= Your objective =
Print out the data exactly, keeping every image out of it.

= Supplied records =

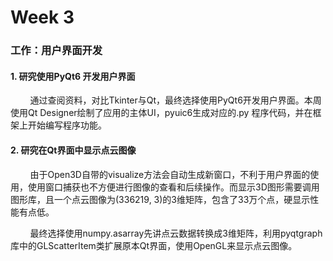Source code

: # Week 3

### 工作：用户界面开发

#### 1. 研究使用PyQt6 开发用户界面

        通过查阅资料，对比Tkinter与Qt，最终选择使用PyQt6开发用户界面。本周使用Qt Designer绘制了应用的主体UI，pyuic6生成对应的.py 程序代码，并在框架上开始编写程序功能。

#### 2. 研究在Qt界面中显示点云图像

        由于Open3D自带的visualize方法会自动生成新窗口，不利于用户界面的使用，使用窗口捕获也不方便进行图像的查看和后续操作。而显示3D图形需要调用图形库，且一个点云图像为(336219, 3)的3维矩阵，包含了33万个点，硬显示性能有点低。

        最终选择使用numpy.asarray先讲点云数据转换成3维矩阵，利用pyqtgraph库中的GLScatterItem类扩展原本Qt界面，使用OpenGL来显示点云图像。

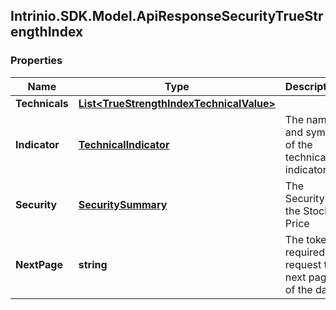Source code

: ## Intrinio.SDK.Model.ApiResponseSecurityTrueStrengthIndex
### Properties

Name | Type | Description | Notes
------------ | ------------- | ------------- | -------------
**Technicals** | [**List&lt;TrueStrengthIndexTechnicalValue&gt;**](TrueStrengthIndexTechnicalValue.md) |  | [optional] 
**Indicator** | [**TechnicalIndicator**](TechnicalIndicator.md) | The name and symbol of the technical indicator | [optional] 
**Security** | [**SecuritySummary**](SecuritySummary.md) | The Security of the Stock Price | [optional] 
**NextPage** | **string** | The token required to request the next page of the data | [optional] 

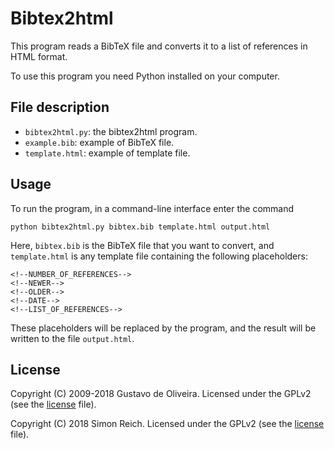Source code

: # Bibtex2html

This program reads a BibTeX file and converts it to a list of references in
HTML format.

To use this program you need Python installed on your computer.

## File description

* `bibtex2html.py`: the bibtex2html program.
* `example.bib`: example of BibTeX file.
* `template.html`: example of template file.

## Usage

To run the program, in a command-line interface enter the command

    python bibtex2html.py bibtex.bib template.html output.html

Here, `bibtex.bib` is the BibTeX file that you want to convert, and
`template.html` is any template file containing the following placeholders:

    <!--NUMBER_OF_REFERENCES-->
    <!--NEWER-->
    <!--OLDER-->
    <!--DATE-->
    <!--LIST_OF_REFERENCES-->

These placeholders will be replaced by the program, and the result will be
written to the file `output.html`.

## License

Copyright (C) 2009-2018 Gustavo de Oliveira. Licensed under the GPLv2 (see the [license](LICENSE.txt) file).

Copyright (C) 2018 Simon Reich. Licensed under the GPLv2 (see the [license](LICENSE.txt) file).
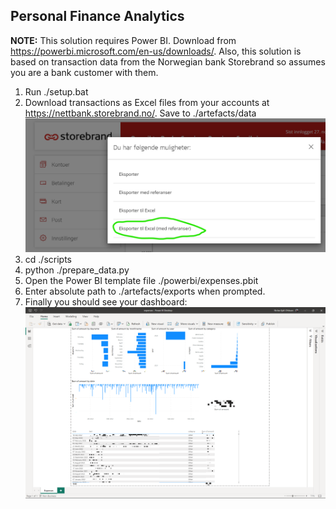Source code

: ## Personal Finance Analytics

<b>NOTE:</b> This solution requires Power BI. Download from https://powerbi.microsoft.com/en-us/downloads/. Also, this solution is based on transaction data from the Norwegian bank Storebrand so assumes you are a bank customer with them.

1. Run ./setup.bat
2. Download transactions as Excel files from your accounts at https://nettbank.storebrand.no/. Save to ./artefacts/data
    ![Export data](./artefacts/screenshots/export_data.png)
3. cd ./scripts
4. python ./prepare_data.py
5. Open the Power BI template file ./powerbi/expenses.pbit
6. Enter absolute path to ./artefacts/exports when prompted.
7. Finally you should see your dashboard:
    ![Dashboard](./artefacts/screenshots/dashboard.png)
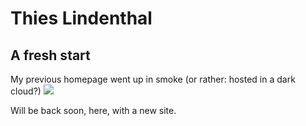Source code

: # Thies Lindenthal

## A fresh start
My previous homepage went up in smoke (or rather: hosted in a dark cloud?)
<img src="https://pbs.twimg.com/media/EwG6KMxWYAs_lkY?format=jpg&name=medium" />

Will be back soon, here, with a new site.
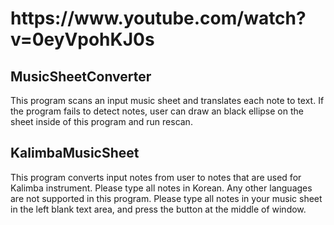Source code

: <h1>https://www.youtube.com/watch?v=0eyVpohKJ0s</h1>
<h2>MusicSheetConverter</h2>

<p>This program scans an input music sheet and translates each note to text. If the program fails to detect notes, user can draw an black ellipse on the sheet inside of this program and run rescan.</p>
<h2>KalimbaMusicSheet</h2>
<p>This program converts input notes from user to notes that are used for Kalimba instrument.
Please type all notes in Korean. Any other languages are not supported in this program.
Please type all notes in your music sheet in the left blank text area, and press the button at the middle of window.</p>


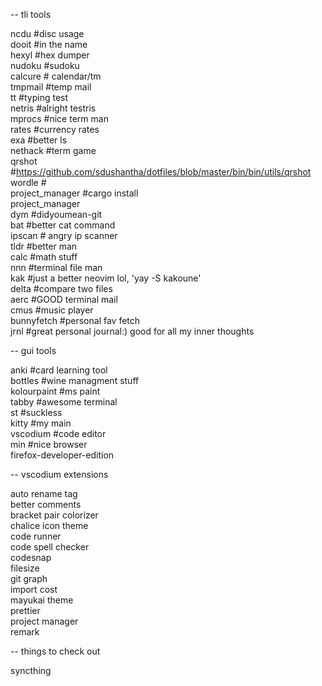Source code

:-- tli tools

ncdu #disc usage</br>
dooit #in the name</br>
hexyl #hex dumper</br>
nudoku #sudoku</br>
calcure # calendar/tm</br>
tmpmail #temp mail</br>
tt #typing test</br>
netris #alright testris</br>
mprocs #nice term man</br>
rates #currency rates</br>
exa #better ls</br>
nethack #term game</br>
qrshot #https://github.com/sdushantha/dotfiles/blob/master/bin/bin/utils/qrshot</br>
wordle #</br>
project_manager #cargo install</br> project_manager</br>
dym #didyoumean-git</br>
bat #better cat command</br>
ipscan # angry ip scanner</br>
tldr #better man</br>
calc #math stuff</br>
nnn #terminal file man</br>
kak #just a better neovim lol, 'yay -S kakoune'</br>
delta #compare two files</br>
aerc #GOOD terminal mail</br>
cmus #music player</br>
bunnyfetch #personal fav fetch</br>
jrnl #great personal journal:) good for all my inner thoughts</br>

-- gui tools

anki #card learning tool</br>
bottles #wine managment stuff</br>
kolourpaint #ms paint</br>
tabby #awesome terminal</br>
st #suckless</br>
kitty #my main</br>
vscodium #code editor</br>
min #nice browser</br>
firefox-developer-edition</br>


-- vscodium extensions

auto rename tag</br>
better comments</br>
bracket pair colorizer</br>
chalice icon theme</br>
code runner</br>
code spell checker</br>
codesnap</br>
filesize</br>
git graph</br>
import cost</br>
mayukai theme</br>
prettier</br>
project manager</br>
remark</br>

-- things to check out

syncthing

= Task answer =
Source code

: # Week 3

### 工作：用户界面开发

#### 1. 研究使用PyQt6 开发用户界面

        通过查阅资料，对比Tkinter与Qt，最终选择使用PyQt6开发用户界面。本周使用Qt Designer绘制了应用的主体UI，pyuic6生成对应的.py 程序代码，并在框架上开始编写程序功能。

#### 2. 研究在Qt界面中显示点云图像

        由于Open3D自带的visualize方法会自动生成新窗口，不利于用户界面的使用，使用窗口捕获也不方便进行图像的查看和后续操作。而显示3D图形需要调用图形库，且一个点云图像为(336219, 3)的3维矩阵，包含了33万个点，硬显示性能有点低。

        最终选择使用numpy.asarray先讲点云数据转换成3维矩阵，利用pyqtgraph库中的GLScatterItem类扩展原本Qt界面，使用OpenGL来显示点云图像。

Source code

: ## Intrinio.SDK.Model.ApiResponseSecurityTrueStrengthIndex
### Properties

Name | Type | Description | Notes
------------ | ------------- | ------------- | -------------
**Technicals** | [**List&lt;TrueStrengthIndexTechnicalValue&gt;**](TrueStrengthIndexTechnicalValue.md) |  | [optional] 
**Indicator** | [**TechnicalIndicator**](TechnicalIndicator.md) | The name and symbol of the technical indicator | [optional] 
**Security** | [**SecuritySummary**](SecuritySummary.md) | The Security of the Stock Price | [optional] 
**NextPage** | **string** | The token required to request the next page of the data | [optional] 

Source code

: # Bibtex2html

This program reads a BibTeX file and converts it to a list of references in
HTML format.

To use this program you need Python installed on your computer.

## File description

* `bibtex2html.py`: the bibtex2html program.
* `example.bib`: example of BibTeX file.
* `template.html`: example of template file.

## Usage

To run the program, in a command-line interface enter the command

    python bibtex2html.py bibtex.bib template.html output.html

Here, `bibtex.bib` is the BibTeX file that you want to convert, and
`template.html` is any template file containing the following placeholders:

    <!--NUMBER_OF_REFERENCES-->
    <!--NEWER-->
    <!--OLDER-->
    <!--DATE-->
    <!--LIST_OF_REFERENCES-->

These placeholders will be replaced by the program, and the result will be
written to the file `output.html`.

## License

Copyright (C) 2009-2018 Gustavo de Oliveira. Licensed under the GPLv2 (see the [license](LICENSE.txt) file).

Copyright (C) 2018 Simon Reich. Licensed under the GPLv2 (see the [license](LICENSE.txt) file).
Source code

: ## Personal Finance Analytics

<b>NOTE:</b> This solution requires Power BI. Download from https://powerbi.microsoft.com/en-us/downloads/. Also, this solution is based on transaction data from the Norwegian bank Storebrand so assumes you are a bank customer with them.

1. Run ./setup.bat
2. Download transactions as Excel files from your accounts at https://nettbank.storebrand.no/. Save to ./artefacts/data
    ![Export data](./artefacts/screenshots/export_data.png)
3. cd ./scripts
4. python ./prepare_data.py
5. Open the Power BI template file ./powerbi/expenses.pbit
6. Enter absolute path to ./artefacts/exports when prompted.
7. Finally you should see your dashboard:
    ![Dashboard](./artefacts/screenshots/dashboard.png)
Source code

: # Thies Lindenthal

## A fresh start
My previous homepage went up in smoke (or rather: hosted in a dark cloud?)
<img src="https://pbs.twimg.com/media/EwG6KMxWYAs_lkY?format=jpg&name=medium" />

Will be back soon, here, with a new site.
Source code

: <h1>https://www.youtube.com/watch?v=0eyVpohKJ0s</h1>
<h2>MusicSheetConverter</h2>

<p>This program scans an input music sheet and translates each note to text. If the program fails to detect notes, user can draw an black ellipse on the sheet inside of this program and run rescan.</p>
<h2>KalimbaMusicSheet</h2>
<p>This program converts input notes from user to notes that are used for Kalimba instrument.
Please type all notes in Korean. Any other languages are not supported in this program.
Please type all notes in your music sheet in the left blank text area, and press the button at the middle of window.</p>


Source code

:-- tli tools

ncdu #disc usage</br>
dooit #in the name</br>
hexyl #hex dumper</br>
nudoku #sudoku</br>
calcure # calendar/tm</br>
tmpmail #temp mail</br>
tt #typing test</br>
netris #alright testris</br>
mprocs #nice term man</br>
rates #currency rates</br>
exa #better ls</br>
nethack #term game</br>
qrshot #https://github.com/sdushantha/dotfiles/blob/master/bin/bin/utils/qrshot</br>
wordle #</br>
project_manager #cargo install</br> project_manager</br>
dym #didyoumean-git</br>
bat #better cat command</br>
ipscan # angry ip scanner</br>
tldr #better man</br>
calc #math stuff</br>
nnn #terminal file man</br>
kak #just a better neovim lol, 'yay -S kakoune'</br>
delta #compare two files</br>
aerc #GOOD terminal mail</br>
cmus #music player</br>
bunnyfetch #personal fav fetch</br>
jrnl #great personal journal:) good for all my inner thoughts</br>

-- gui tools

anki #card learning tool</br>
bottles #wine managment stuff</br>
kolourpaint #ms paint</br>
tabby #awesome terminal</br>
st #suckless</br>
kitty #my main</br>
vscodium #code editor</br>
min #nice browser</br>
firefox-developer-edition</br>


-- vscodium extensions

auto rename tag</br>
better comments</br>
bracket pair colorizer</br>
chalice icon theme</br>
code runner</br>
code spell checker</br>
codesnap</br>
filesize</br>
git graph</br>
import cost</br>
mayukai theme</br>
prettier</br>
project manager</br>
remark</br>

-- things to check out

syncthing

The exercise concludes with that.